<欧州選手権:ドイツ4-2ギリシャ>◇準々決勝◇22日◇グダニスク

 ドイツが早くも「かく乱作戦」だ。好調だったFWゴメスら攻撃的選手3人を入れ替えた布陣で臨み、快勝した。相手の予想を裏切る狙いは的中し、代わって先発した3人のうちFWクローゼとMFロイスが得点。公式戦15連勝という新記録で準決勝へ駒を進めただけでなく、ゴメスらの疲労を軽減、今後の対戦相手にも先発布陣を読みにくくさせる効果も生んだ。16年ぶり4度目の優勝に向け、レーウ監督の戦略がさえている。

 レーウ監督のシナリオは大胆かつ緻密だった。1次リーグすべて先発のゴメス、右MFミュラー、左MFポドルスキを外した。3人とも好調で故障もない。代わってクローゼ、ロイス、シュルレが今大会初先発だ。「好調時は布陣はいじらない」のセオリーと逆行。現地メディアやギリシャのサントス監督だけでなく、ゴメス自身も「驚いた」という。
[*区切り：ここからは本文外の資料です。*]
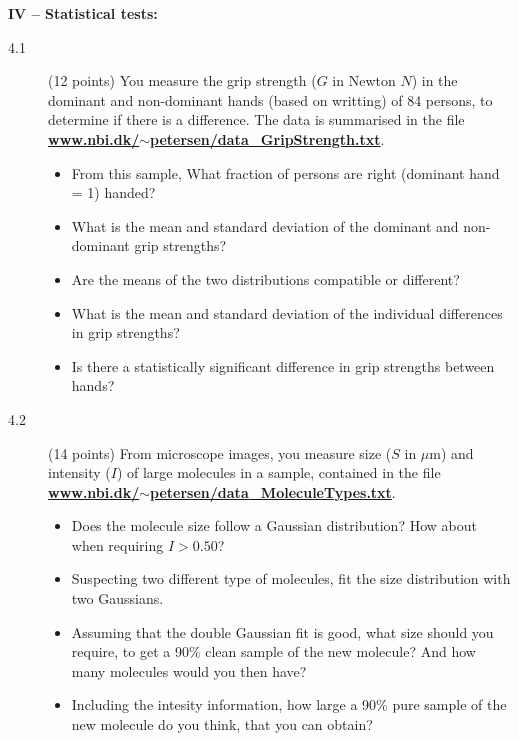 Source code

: \documentclass[11pt]{article}
\begin{document}

\noindent
{\bf IV -- Statistical tests:}
\begin{description}
\item[4.1] (12 points)
  You measure the grip strength ($G$ in Newton $N$) in the dominant and non-dominant hands (based on writting) of 84 persons, to determine if there is a difference. The data is summarised in the file \href{http://www.nbi.dk/~petersen/data\_GripStrength.txt}{\bf www.nbi.dk/$\sim$petersen/data\_GripStrength.txt}.
  \vspace*{-1ex}
  \begin{itemize}
    \item From this sample, What fraction of persons are right (dominant hand = 1) handed?
    \item What is the mean and standard deviation of the dominant and non-dominant grip strengths?
    \item Are the means of the two distributions compatible or different?
    \item What is the mean and standard deviation of the individual differences in grip strengths?
    \item Is there a statistically significant difference in grip strengths between hands?
  \end{itemize}
%
\item[4.2] (14 points)
  From microscope images, you measure size ($S$ in $\mu$m) and intensity ($I$) of large molecules in a sample,
  contained in the file \href{http://www.nbi.dk/~petersen/data\_MoleculeTypes.txt}{\bf www.nbi.dk/$\sim$petersen/data\_MoleculeTypes.txt}.
  \vspace*{-1ex}
  \begin{itemize}
    \item Does the molecule size follow a Gaussian distribution? How about when requiring $I > 0.50$?
    \item Suspecting two different type of molecules, fit the size distribution with two Gaussians.
    \item Assuming that the double Gaussian fit is good, what size should you require, to get a
      90\% clean sample of the new molecule? And how many molecules would you then have?
    \item Including the intesity information, how large a 90\% pure sample of the new molecule do you
      think, that you can obtain?
  \end{itemize}
\end{description}
\end{document}
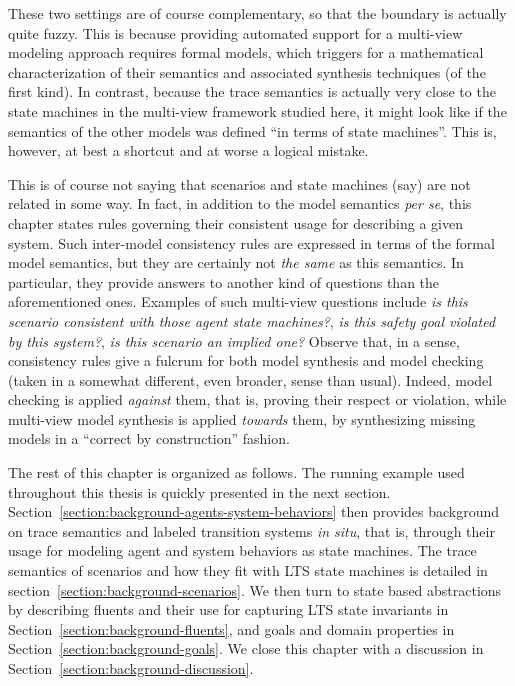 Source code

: These two settings are of course complementary, so that the boundary is actually quite fuzzy. This is because providing automated support for a multi-view modeling approach requires formal models, which triggers for a mathematical characterization of their semantics and associated synthesis techniques (of the first kind). In contrast, because the trace semantics is actually very close to the state machines in the multi-view framework studied here, it might look like if the semantics of the other models was defined ``in terms of state machines''. This is, however, at best a shortcut and at worse a logical mistake.

This is of course not saying that scenarios and state machines (say) are not related in some way. In fact, in addition to the model semantics \emph{per se}, this chapter states rules governing their consistent usage for describing a given system. Such inter-model consistency rules are expressed in terms of the formal model semantics, but they are certainly not \emph{the same} as this semantics. In particular, they provide answers to another kind of questions than the aforementioned ones. Examples of such multi-view questions include \emph{is this scenario consistent with those agent state machines?}, \emph{is this safety goal violated by this system?}, \emph{is this scenario an implied one?} Observe that, in a sense, consistency rules give a fulcrum for both model synthesis and model checking (taken in a somewhat different, even broader, sense than usual). Indeed, model checking is applied \emph{against} them, that is, proving their respect or violation, while multi-view model synthesis is applied \emph{towards} them, by synthesizing missing models in a ``correct by construction'' fashion.

The rest of this chapter is organized as follows. The running example used throughout this thesis is quickly presented in the next section. Section~\ref{section:background-agents-system-behaviors} then provides background on trace semantics and labeled transition systems \emph{in situ}, that is, through their usage for modeling agent and system behaviors as state machines. The trace semantics of scenarios and how they fit with LTS state machines is detailed in section~\ref{section:background-scenarios}. We then turn to state based abstractions by describing fluents and their use for capturing LTS state invariants in Section~\ref{section:background-fluents}, and goals and domain properties in Section~\ref{section:background-goals}. We close this chapter with a discussion in Section~\ref{section:background-discussion}.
 「相手の裏をかく必要があったからね」と、レーウ監督は明かした。ギリシャが各選手の特徴を把握し、対策を練ったのを逆手にとった。キックオフ直後の相手守備陣は混乱した。

 選手層あっての選択だ。登録23選手は「質の高いチームが2つ編成できる」といわれるほど。疲れのない3選手は前線で躍動し、守備も献身的だった。チームは引いて守る相手に対し、ミドルシュート、鮮やかな連係、セットプレー、波状攻撃と、4個の得点バリエーションを披露した。

 この日の勝利だけではない。選手の疲労回復、緊張感持続にもつながる。何より今後の対戦相手は、これで布陣の予想が難しくなるのは確実だ。ゴメスは「次の先発?

 興味深いよね」ととぼけた。

 「駆け引きも必要だ」。レーウ監督の言葉は、前回大会、06年、10年W杯でいずれも準決勝に進みながら優勝できなかったという反省から学んだものだろう。主要大会では最多となる公式戦15連勝も、タイトルへの通過点。力でねじ伏せるだけが、ドイツの強さじゃない。